Technologies are certain to pull in more data in the future. At AltSchool, cameras mounted on classroom walls are used by some teachers to review how their lessons are going down. Elsewhere, researchers are using facial recognition software to work out when a learner becomes frustrated or when the whole class switches off halfway through a lesson. Algorithms risk reaching a point like the Facebook news feed, where few understand why information is selected, argues Zeide.
“Algorithms can be unwittingly biased, can have inadvertent, disparate effects, and those kinds of perpetuated inequalities are particularly sensitive in education,” she says. Today, people are increasingly worried about filter bubbles — but what if your child is kept back a grade and no one knows why?

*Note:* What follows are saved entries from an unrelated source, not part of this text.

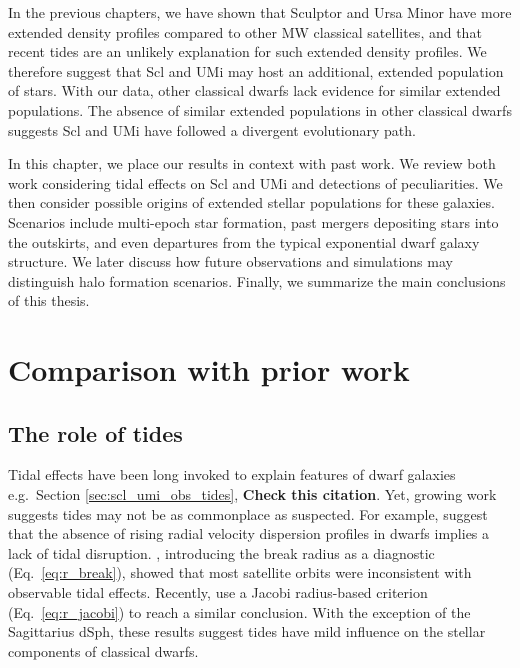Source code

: In the previous chapters, we have shown that Sculptor and Ursa Minor
have more extended density profiles compared to other MW classical
satellites, and that recent tides are an unlikely explanation for such
extended density profiles. We therefore suggest that Scl and UMi may
host an additional, extended population of stars. With our data, other
classical dwarfs lack evidence for similar extended populations. The
absence of similar extended populations in other classical dwarfs
suggests Scl and UMi have followed a divergent evolutionary path.

In this chapter, we place our results in context with past work. We
review both work considering tidal effects on Scl and UMi and detections
of peculiarities. We then consider possible origins of extended stellar
populations for these galaxies. Scenarios include multi-epoch star
formation, past mergers depositing stars into the outskirts, and even
departures from the typical exponential dwarf galaxy structure. We later
discuss how future observations and simulations may distinguish halo
formation scenarios. Finally, we summarize the main conclusions of this
thesis.

\section{Comparison with prior work}\label{comparison-with-prior-work}

\subsection{The role of tides}\label{the-role-of-tides}

Tidal effects have been long invoked to explain features of dwarf
galaxies e.g.~Section \ref{sec:scl_umi_obs_tides},
\citep{mayer+2001a, tsujimoto+shigeyama2002} \textbf{Check this
citation}. Yet, growing work suggests tides may not be as commonplace as
suspected. For example, \citet{read+2006} suggest that the absence of
rising radial velocity dispersion profiles in dwarfs implies a lack of
tidal disruption. \citet{penarrubia+2009}, introducing the break radius
as a diagnostic (Eq.~\ref{eq:r_break}), showed that most satellite
orbits were inconsistent with observable tidal effects. Recently,
\citet{pace+erkal+li2022} use a Jacobi radius-based criterion
(Eq.~\ref{eq:r_jacobi}) to reach a similar conclusion. With the
exception of the Sagittarius dSph, these results suggest tides have mild
influence on the stellar components of classical dwarfs.

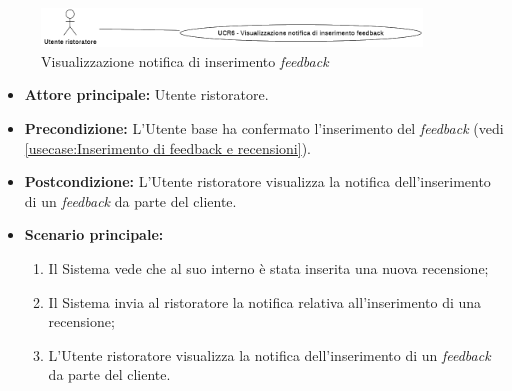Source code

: \newpage
{}
\label{usecase:Visualizzazione notifica di inserimento feedback}

\begin{figure}[h]
	\centering
	\includegraphics[width=0.9\textwidth]{./uml/UCR6.png} 
	\caption{Visualizzazione notifica di inserimento \textit{feedback}}
	\label{fig:UCR6}
  \end{figure}

\begin{itemize}
	\item \textbf{Attore principale:} Utente ristoratore.

	\item \textbf{Precondizione:} L'Utente base ha confermato l'inserimento del \textit{feedback} (vedi \autoref{usecase:Inserimento di feedback e recensioni}).

	\item \textbf{Postcondizione:} L'Utente ristoratore visualizza la notifica dell'inserimento di un \textit{feedback} da parte del cliente.

	\item \textbf{Scenario principale:}
	      \begin{enumerate}
		      \item Il Sistema vede che al suo interno è stata inserita una nuova recensione;
		      \item Il Sistema invia al ristoratore la notifica relativa all'inserimento di una recensione;
		      \item L'Utente ristoratore visualizza la notifica dell'inserimento di un \textit{feedback} da parte del cliente.
	      \end{enumerate}
\end{itemize}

The bigger question is how much power this hands to Silicon Valley companies that already dominate our work and social lives. “The tradition of localised control is because people in the local community know the needs of that economy or what is consistent with local values,” Zeide says. “If instruction is based on a platform developed by engineers in Silicon Valley, parents and school officials don’t have the same control.”
Max Ventilla left his job as former head of personalisation at Google to pursue another Google-sized challenge. The AltSchool chief executive sits in a start-up-style office on the top floor of the school, and draws on the whiteboard when excited. AltSchool, he says, is not a school or a start-up, it is a “full-stack education company”. In tech speak, this means it does everything: a third of the employees are engineers, a third are educators and a third run the business.

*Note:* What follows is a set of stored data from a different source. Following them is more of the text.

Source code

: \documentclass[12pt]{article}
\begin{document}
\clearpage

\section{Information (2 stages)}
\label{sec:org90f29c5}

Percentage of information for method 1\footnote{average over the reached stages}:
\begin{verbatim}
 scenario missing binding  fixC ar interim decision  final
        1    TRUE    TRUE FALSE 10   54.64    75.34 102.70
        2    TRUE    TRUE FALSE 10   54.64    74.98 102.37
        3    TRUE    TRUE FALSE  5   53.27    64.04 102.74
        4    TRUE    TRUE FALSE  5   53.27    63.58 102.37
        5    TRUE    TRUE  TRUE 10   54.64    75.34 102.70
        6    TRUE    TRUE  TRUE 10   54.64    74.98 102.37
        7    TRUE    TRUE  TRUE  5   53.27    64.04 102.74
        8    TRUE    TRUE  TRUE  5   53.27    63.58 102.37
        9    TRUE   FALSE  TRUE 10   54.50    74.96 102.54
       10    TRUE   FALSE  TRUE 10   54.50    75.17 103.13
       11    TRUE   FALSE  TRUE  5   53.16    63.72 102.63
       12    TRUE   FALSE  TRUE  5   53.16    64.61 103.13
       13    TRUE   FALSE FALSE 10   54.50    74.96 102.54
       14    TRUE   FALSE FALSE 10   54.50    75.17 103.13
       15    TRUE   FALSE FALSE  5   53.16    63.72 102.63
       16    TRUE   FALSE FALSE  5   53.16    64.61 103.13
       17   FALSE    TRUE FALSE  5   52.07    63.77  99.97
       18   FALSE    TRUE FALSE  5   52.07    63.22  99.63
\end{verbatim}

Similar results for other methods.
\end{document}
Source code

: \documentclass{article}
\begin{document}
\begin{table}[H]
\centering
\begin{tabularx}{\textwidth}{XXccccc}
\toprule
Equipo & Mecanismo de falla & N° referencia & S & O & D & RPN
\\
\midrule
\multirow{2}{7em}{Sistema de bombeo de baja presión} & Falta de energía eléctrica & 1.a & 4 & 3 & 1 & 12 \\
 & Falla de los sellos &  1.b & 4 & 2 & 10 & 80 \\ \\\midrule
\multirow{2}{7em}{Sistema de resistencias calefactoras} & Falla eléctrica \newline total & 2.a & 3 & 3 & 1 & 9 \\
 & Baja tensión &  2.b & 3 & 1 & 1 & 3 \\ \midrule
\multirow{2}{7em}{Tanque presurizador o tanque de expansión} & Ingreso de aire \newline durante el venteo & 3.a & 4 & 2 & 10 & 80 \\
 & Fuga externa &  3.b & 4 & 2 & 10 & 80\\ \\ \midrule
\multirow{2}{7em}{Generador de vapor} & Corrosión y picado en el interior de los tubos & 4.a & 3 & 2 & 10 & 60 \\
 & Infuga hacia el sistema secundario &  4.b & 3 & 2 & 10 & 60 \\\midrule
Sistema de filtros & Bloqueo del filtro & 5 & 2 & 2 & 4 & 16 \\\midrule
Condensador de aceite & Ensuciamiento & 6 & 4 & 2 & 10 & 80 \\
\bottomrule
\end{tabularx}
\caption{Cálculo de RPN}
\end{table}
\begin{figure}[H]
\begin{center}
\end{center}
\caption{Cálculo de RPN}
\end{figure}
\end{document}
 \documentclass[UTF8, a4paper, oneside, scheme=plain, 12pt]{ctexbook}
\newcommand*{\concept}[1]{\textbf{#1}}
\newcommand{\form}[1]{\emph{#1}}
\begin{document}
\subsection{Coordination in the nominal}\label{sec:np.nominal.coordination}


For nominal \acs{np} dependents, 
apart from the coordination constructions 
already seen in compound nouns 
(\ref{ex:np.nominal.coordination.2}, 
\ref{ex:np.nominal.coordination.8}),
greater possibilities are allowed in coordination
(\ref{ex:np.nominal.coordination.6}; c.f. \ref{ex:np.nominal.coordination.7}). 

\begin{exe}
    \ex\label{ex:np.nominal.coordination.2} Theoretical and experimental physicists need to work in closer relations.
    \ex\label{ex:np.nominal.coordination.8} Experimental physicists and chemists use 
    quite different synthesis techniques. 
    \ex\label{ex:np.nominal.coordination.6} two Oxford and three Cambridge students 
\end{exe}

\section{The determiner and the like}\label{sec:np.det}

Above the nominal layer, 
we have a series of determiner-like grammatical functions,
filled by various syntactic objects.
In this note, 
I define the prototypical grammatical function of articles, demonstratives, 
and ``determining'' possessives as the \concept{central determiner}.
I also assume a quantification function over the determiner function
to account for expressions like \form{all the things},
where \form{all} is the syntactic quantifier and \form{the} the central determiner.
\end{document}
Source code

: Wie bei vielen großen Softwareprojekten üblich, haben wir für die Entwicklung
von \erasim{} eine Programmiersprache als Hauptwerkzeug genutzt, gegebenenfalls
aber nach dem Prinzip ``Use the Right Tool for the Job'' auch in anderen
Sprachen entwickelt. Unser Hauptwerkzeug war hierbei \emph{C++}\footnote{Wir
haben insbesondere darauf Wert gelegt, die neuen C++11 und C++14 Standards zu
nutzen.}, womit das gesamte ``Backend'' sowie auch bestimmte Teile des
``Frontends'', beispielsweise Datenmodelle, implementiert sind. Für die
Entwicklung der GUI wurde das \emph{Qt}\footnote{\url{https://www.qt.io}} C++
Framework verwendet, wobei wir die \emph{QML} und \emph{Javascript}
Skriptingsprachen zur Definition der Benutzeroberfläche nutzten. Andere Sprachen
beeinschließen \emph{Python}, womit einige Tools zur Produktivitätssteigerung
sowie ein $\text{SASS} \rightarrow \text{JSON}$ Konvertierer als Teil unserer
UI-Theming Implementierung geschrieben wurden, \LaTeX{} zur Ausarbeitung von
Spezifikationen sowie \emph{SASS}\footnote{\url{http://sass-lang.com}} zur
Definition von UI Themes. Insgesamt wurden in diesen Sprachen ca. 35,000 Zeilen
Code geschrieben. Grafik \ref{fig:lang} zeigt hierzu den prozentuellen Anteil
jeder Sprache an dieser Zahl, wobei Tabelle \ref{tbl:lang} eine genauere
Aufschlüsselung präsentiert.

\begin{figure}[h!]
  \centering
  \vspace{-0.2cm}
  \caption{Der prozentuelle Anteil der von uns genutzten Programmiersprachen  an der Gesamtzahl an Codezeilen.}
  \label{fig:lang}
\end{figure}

Parents pay fees, hoping their kids will get a better education as guinea pigs, while venture capitalists fund the R&D, hoping for financial returns from the technologies it develops. AltSchool started selling to select “alpha” partner-schools, who are contributing feedback, last year.

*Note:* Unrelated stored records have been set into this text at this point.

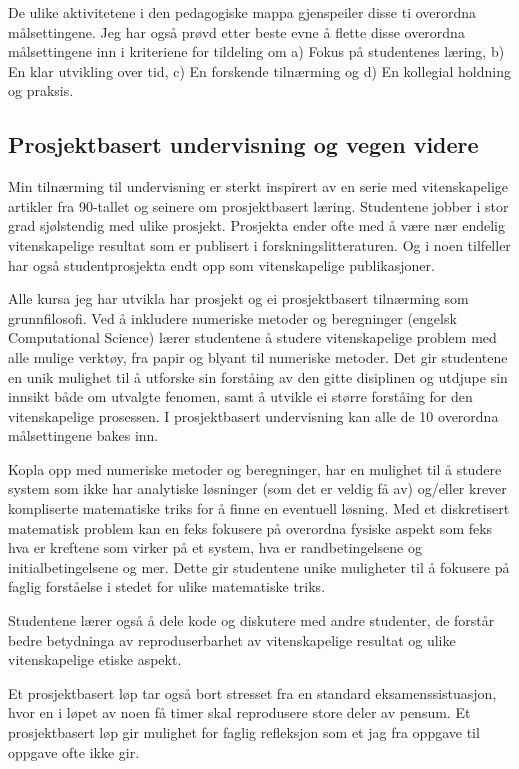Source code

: \documentclass[aps,floatfix,preprint]{revtex4-1}
\begin{document}
De ulike aktivitetene i den pedagogiske mappa gjenspeiler 
disse ti overordna målsettingene. Jeg har også prøvd etter beste evne å flette disse overordna målsettingene inn i 
kriteriene for tildeling om a) Fokus på studentenes læring, b) En klar utvikling over tid, c) En forskende tilnærming
og d) En kollegial holdning og praksis.


\subsection*{Prosjektbasert undervisning og vegen videre}

Min tilnærming til undervisning er sterkt inspirert av en serie med
vitenskapelige artikler fra 90-tallet og seinere om prosjektbasert
læring. Studentene jobber i stor grad sjølstendig med ulike
prosjekt. Prosjekta ender ofte med å være nær endelig vitenskapelige
resultat som er publisert i forskningslitteraturen. Og i noen
tilfeller har også studentprosjekta endt opp som vitenskapelige
publikasjoner. 

Alle kursa jeg har utvikla har prosjekt og ei prosjektbasert
tilnærming som grunnfilosofi. Ved å inkludere numeriske metoder og
beregninger (engelsk Computational Science) lærer studentene å studere
vitenskapelige problem med alle mulige verktøy, fra papir og blyant
til numeriske metoder. Det gir studentene en unik mulighet til å
utforske sin forståing av den gitte disiplinen og utdjupe sin innsikt
både om utvalgte fenomen, samt å utvikle ei større forståing for den
vitenskapelige prosessen. I prosjektbasert undervisning kan alle de 10
overordna målsettingene bakes inn.

Kopla opp med numeriske metoder og beregninger, har en mulighet til å
studere system som ikke har analytiske løsninger (som det er veldig
få av) og/eller krever kompliserte matematiske triks for å finne en
eventuell løsning. Med et diskretisert matematisk problem kan en feks
fokusere på overordna fysiske aspekt som feks hva er kreftene som
virker på et system, hva er randbetingelsene og initialbetingelsene og mer.
Dette gir studentene unike muligheter til å fokusere på faglig forståelse i stedet for  ulike matematiske triks. 

Studentene lærer også å dele kode og diskutere med andre studenter, de forstår bedre betydninga av reproduserbarhet 
av vitenskapelige resultat og ulike vitenskapelige etiske aspekt.

Et prosjektbasert løp tar også bort stresset fra en standard
eksamenssistuasjon, hvor en i løpet av noen få timer skal reprodusere
store deler av pensum. Et prosjektbasert løp gir mulighet for faglig
refleksjon som et jag fra oppgave til oppgave ofte ikke gir.
\end{document}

Every industry began as artisanal, Ventilla says, but changed when people pooled resources. “We used to produce our clothes, our materials, our everything at the household level,” he says. “Now you spend a million dollars of software-engineer time to write a program but once it is written, it is basically free to have a two-millionth person [use it].”
Silicon Valley has not yet succeeded. Ventilla lists the challenges that a child in 2050 needs to be prepared for: the changes wrought by globalisation, the acceleration of technical change, longer life spans and the “tidal wave” of artificial intelligence.
“The purpose of schools is to prepare kids for the future and that goal post is moving higher and higher, and faster and faster. The change is happening, it is just not happening fast enough,” he says.
What the technology industry can perhaps bring best to education is its methods. “Iterate” is a much-loved word in Silicon Valley, encapsulating the desire to pursue big changes (Facebook’s famous motto: move fast and break things) and test rapidly to see which button works better (A/B testing).
Ventilla knows education will not be one of Silicon Valley’s classic success stories with a growth chart that looks like a hockey stick and overnight riches for founders. “Ultimately, our mission is to enable every child to reach their full potential. It is not every American child, it’s not every child in an urban area,” he says. “If you could do it quickly, it would have been done.”